The university hospital is consistently improving research techniques or pioneering studies, and one particular clinical trial has a heavy influence from Lodi.

The trial, I-SPY 2, is led by UCSF and features the participation of 20 universities and hospitals. The study is designed to further knowledge the deadly disease through the analysis of tumors and combining medicines with standard chemotherapy treatments.

And five local women — Lana Carouba, Natalie Hansen, Kathy Martin, Roya Main and Wendy Buchanan — participated in it by receiving their cancer treatments from UCSF.

Typical protocol for breast cancer treatment is surgery to remove the tumor and then use chemotherapy to kill residual cells. The I-SPY 2 trial features patients receiving treatment for their tumor before a surgeon removes it. The approach enables clinicians and pathologists to understand how certain tumors react to specific treatments and what body chemistries are more prone to certain types of cancers.

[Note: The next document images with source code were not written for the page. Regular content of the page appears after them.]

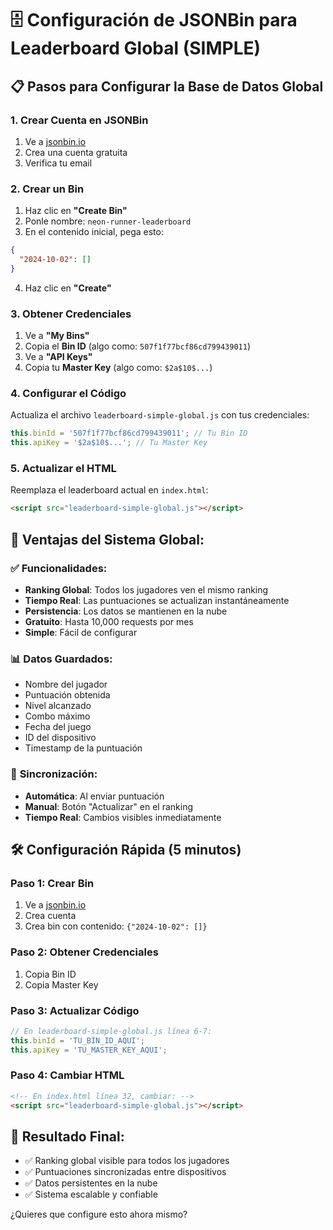 # 🗄️ Configuración de JSONBin para Leaderboard Global (SIMPLE)

## 📋 Pasos para Configurar la Base de Datos Global

### 1. **Crear Cuenta en JSONBin**
1. Ve a [jsonbin.io](https://jsonbin.io)
2. Crea una cuenta gratuita
3. Verifica tu email

### 2. **Crear un Bin**
1. Haz clic en **"Create Bin"**
2. Ponle nombre: `neon-runner-leaderboard`
3. En el contenido inicial, pega esto:
```json
{
  "2024-10-02": []
}
```
4. Haz clic en **"Create"**

### 3. **Obtener Credenciales**
1. Ve a **"My Bins"**
2. Copia el **Bin ID** (algo como: `507f1f77bcf86cd799439011`)
3. Ve a **"API Keys"**
4. Copia tu **Master Key** (algo como: `$2a$10$...`)

### 4. **Configurar el Código**
Actualiza el archivo `leaderboard-simple-global.js` con tus credenciales:

```javascript
this.binId = '507f1f77bcf86cd799439011'; // Tu Bin ID
this.apiKey = '$2a$10$...'; // Tu Master Key
```

### 5. **Actualizar el HTML**
Reemplaza el leaderboard actual en `index.html`:

```html
<script src="leaderboard-simple-global.js"></script>
```

## 🚀 **Ventajas del Sistema Global:**

### ✅ **Funcionalidades:**
- **Ranking Global**: Todos los jugadores ven el mismo ranking
- **Tiempo Real**: Las puntuaciones se actualizan instantáneamente
- **Persistencia**: Los datos se mantienen en la nube
- **Gratuito**: Hasta 10,000 requests por mes
- **Simple**: Fácil de configurar

### 📊 **Datos Guardados:**
- Nombre del jugador
- Puntuación obtenida
- Nivel alcanzado
- Combo máximo
- Fecha del juego
- ID del dispositivo
- Timestamp de la puntuación

### 🔄 **Sincronización:**
- **Automática**: Al enviar puntuación
- **Manual**: Botón "Actualizar" en el ranking
- **Tiempo Real**: Cambios visibles inmediatamente

## 🛠️ **Configuración Rápida (5 minutos)**

### Paso 1: Crear Bin
1. Ve a [jsonbin.io](https://jsonbin.io)
2. Crea cuenta
3. Crea bin con contenido: `{"2024-10-02": []}`

### Paso 2: Obtener Credenciales
1. Copia Bin ID
2. Copia Master Key

### Paso 3: Actualizar Código
```javascript
// En leaderboard-simple-global.js línea 6-7:
this.binId = 'TU_BIN_ID_AQUI';
this.apiKey = 'TU_MASTER_KEY_AQUI';
```

### Paso 4: Cambiar HTML
```html
<!-- En index.html línea 32, cambiar: -->
<script src="leaderboard-simple-global.js"></script>
```

## 🎯 **Resultado Final:**
- ✅ Ranking global visible para todos los jugadores
- ✅ Puntuaciones sincronizadas entre dispositivos
- ✅ Datos persistentes en la nube
- ✅ Sistema escalable y confiable

¿Quieres que configure esto ahora mismo?

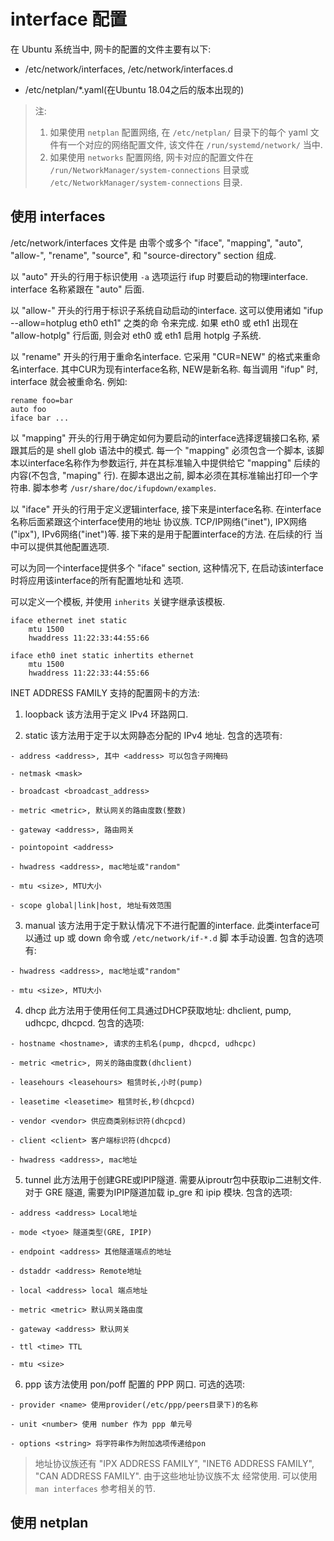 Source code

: # interface 配置

在 Ubuntu 系统当中, 网卡的配置的文件主要有以下:

- /etc/network/interfaces, /etc/network/interfaces.d

- /etc/netplan/*.yaml(在Ubuntu 18.04之后的版本出现的)

> 注:
> 1. 如果使用 `netplan` 配置网络, 在 `/etc/netplan/` 目录下的每个 yaml 文件有一个对应的网络配置文件, 该文件在
`/run/systemd/network/` 当中. 
> 2. 如果使用 `networks` 配置网络, 网卡对应的配置文件在 `/run/NetworkManager/system-connections` 目录或 
`/etc/NetworkManager/system-connections` 目录.

## 使用 interfaces 

/etc/network/interfaces 文件是 由零个或多个 "iface", "mapping", "auto", "allow-", "rename", "source", 和
"source-directory" section 组成.

以 "auto" 开头的行用于标识使用 `-a` 选项运行 ifup 时要启动的物理interface. interface 名称紧跟在 "auto" 后面.

以 "allow-" 开头的行用于标识子系统自动启动的interface. 这可以使用诸如 "ifup --allow=hotplug eth0 eth1" 之类的命
令来完成. 如果 eth0 或 eth1 出现在 "allow-hotplg" 行后面, 则会对 eth0 或 eth1 启用 hotplg 子系统.

以 "rename" 开头的行用于重命名interface. 它采用 "CUR=NEW" 的格式来重命名interface. 其中CUR为现有interface名称,
NEW是新名称. 每当调用 "ifup" 时, interface 就会被重命名. 例如: 

```
rename foo=bar
auto foo
iface bar ...
```

以 "mapping" 开头的行用于确定如何为要启动的interface选择逻辑接口名称, 紧跟其后的是 shell glob 语法中的模式. 每一个
"mapping" 必须包含一个脚本, 该脚本以interface名称作为参数运行, 并在其标准输入中提供给它 "mapping" 后续的内容(不包含,
"maping" 行). 在脚本退出之前, 脚本必须在其标准输出打印一个字符串. 脚本参考 `/usr/share/doc/ifupdown/examples`.


以 "iface" 开头的行用于定义逻辑interface, 接下来是interface名称. 在interface名称后面紧跟这个interface使用的地址
协议族. TCP/IP网络("inet"), IPX网络("ipx"), IPv6网络("inet")等. 接下来的是用于配置interface的方法. 在后续的行
当中可以提供其他配置选项.

可以为同一个interface提供多个 "iface" section, 这种情况下, 在启动该interface时将应用该interface的所有配置地址和
选项.


可以定义一个模板, 并使用 `inherits` 关键字继承该模板.

```
iface ethernet inet static
    mtu 1500
    hwaddress 11:22:33:44:55:66

iface eth0 inet static inhertits ethernet
    mtu 1500
    hwaddress 11:22:33:44:55:66
```


INET ADDRESS FAMILY 支持的配置网卡的方法:

1. loopback 
该方法用于定义 IPv4 环路网口.

2. static
该方法用于定于以太网静态分配的 IPv4 地址. 包含的选项有:

```
- address <address>, 其中 <address> 可以包含子网掩码

- netmask <mask>

- broadcast <broadcast_address>

- metric <metric>, 默认网关的路由度数(整数)

- gateway <address>, 路由网关

- pointopoint <address>

- hwadress <address>, mac地址或"random"

- mtu <size>, MTU大小

- scope global|link|host, 地址有效范围
```

3. manual
该方法用于定于默认情况下不进行配置的interface. 此类interface可以通过 up 或 down 命令或 `/etc/network/if-*.d` 脚
本手动设置. 包含的选项有:

```
- hwadress <address>, mac地址或"random"

- mtu <size>, MTU大小
```

4. dhcp
此方法用于使用任何工具通过DHCP获取地址: dhclient, pump, udhcpc, dhcpcd. 包含的选项:

```
- hostname <hostname>, 请求的主机名(pump, dhcpcd, udhcpc)

- metric <metric>, 网关的路由度数(dhclient)

- leasehours <leasehours> 租赁时长,小时(pump)

- leasetime <leasetime> 租赁时长,秒(dhcpcd)

- vendor <vendor> 供应商类别标识符(dhcpcd)

- client <client> 客户端标识符(dhcpcd)

- hwadress <address>, mac地址
```

5. tunnel
此方法用于创建GRE或IPIP隧道. 需要从iproutr包中获取ip二进制文件. 对于 GRE 隧道, 需要为IPIP隧道加载 ip_gre 和 ipip
模块. 包含的选项:

```
- address <address> Local地址

- mode <tyoe> 隧道类型(GRE, IPIP)

- endpoint <address> 其他隧道端点的地址

- dstaddr <address> Remote地址

- local <address> local 端点地址

- metric <metric> 默认网关路由度

- gateway <address> 默认网关

- ttl <time> TTL

- mtu <size>
```

6. ppp
该方法使用 pon/poff 配置的 PPP 网口. 可选的选项:

```
- provider <name> 使用provider(/etc/ppp/peers目录下)的名称

- unit <number> 使用 number 作为 ppp 单元号

- options <string> 将字符串作为附加选项传递给pon
```

> 地址协议族还有 "IPX ADDRESS FAMILY", "INET6 ADDRESS FAMILY", "CAN ADDRESS FAMILY". 由于这些地址协议族不太
经常使用. 可以使用 `man interfaces` 参考相关的节.


## 使用 netplan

The five-year trial is still in its infancy, so clinical research papers on findings related to the study are not yet available. But the five local women who participated in the trial, who are now either cancer-free or winning the battle against the disease, indicate the university is on the right path.

While there were logistical challenges presented to each of the women to participate in the trial, Carouba said the effort is worth it.

"People may think it's an inconvenience to travel to San Francisco to receive treatment," said Carouba, "but this is your life at stake. It's not an inconvenience; it's your life."

Wendy Buchanan: Guided by a guardian angel

The Montana native and history major at University of the Pacific served as a teacher at Vinewood Elementary School for 15 years and worked for the Lodi Unified School District for 35 before retiring in May 2010.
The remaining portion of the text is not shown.